--- EXERCISE BRIEF ---
Return exactly the lines below, starting with the one that has "from the earthquake" and going on through the one that has "fluidity in that".

--- SOURCE DATA ---
------------------------------------

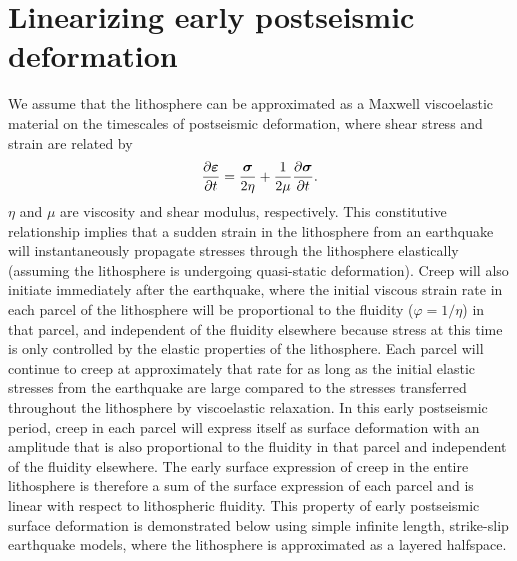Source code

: \documentclass[extra,mreferee]{gji}
\begin{document}
\section{Linearizing early postseismic deformation} 
We assume that the lithosphere can be approximated as a Maxwell
viscoelastic material on the timescales of postseismic deformation,
where shear stress and strain are related by
\begin{equation}
  \frac{\partial\mitbf{\varepsilon}}{\partial t}=\frac{\mitbf{\sigma}}{2\eta} + 
                              \frac{1}{2\mu}\frac{\partial\mitbf{\sigma}}{\partial t}.
\end{equation}
$\eta$ and $\mu$ are viscosity and shear modulus, respectively.  This
constitutive relationship implies that a sudden strain in the
lithosphere from an earthquake will instantaneously propagate stresses
through the lithosphere elastically (assuming the lithosphere is
undergoing quasi-static deformation).  Creep will also initiate
immediately after the earthquake, where the initial viscous strain
rate in each parcel of the lithosphere will be proportional to the
fluidity ($\varphi=1/\eta$) in that parcel, and independent of the
fluidity elsewhere because stress at this time is only controlled by the
elastic properties of the lithosphere.  Each parcel will continue to creep at
approximately that rate for as long as the initial elastic stresses
from the earthquake are large compared to the stresses transferred
throughout the lithosphere by viscoelastic relaxation.  In this early
postseismic period, creep in each parcel will express itself as
surface deformation with an amplitude that is also proportional to the
fluidity in that parcel and independent of the fluidity elsewhere.
The early surface expression of creep in the entire lithosphere is
therefore a sum of the surface expression of each parcel and is linear
with respect to lithospheric fluidity.  This property of early
postseismic surface deformation is demonstrated below using simple
infinite length, strike-slip earthquake models, where the lithosphere
is approximated as a layered halfspace.  
\end{document}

------------------------------------

--- SOLUTION TO THIS EXERCISE ---
from the earthquake are large compared to the stresses transferred
throughout the lithosphere by viscoelastic relaxation.  In this early
postseismic period, creep in each parcel will express itself as
surface deformation with an amplitude that is also proportional to the
fluidity in that parcel and independent of the fluidity elsewhere.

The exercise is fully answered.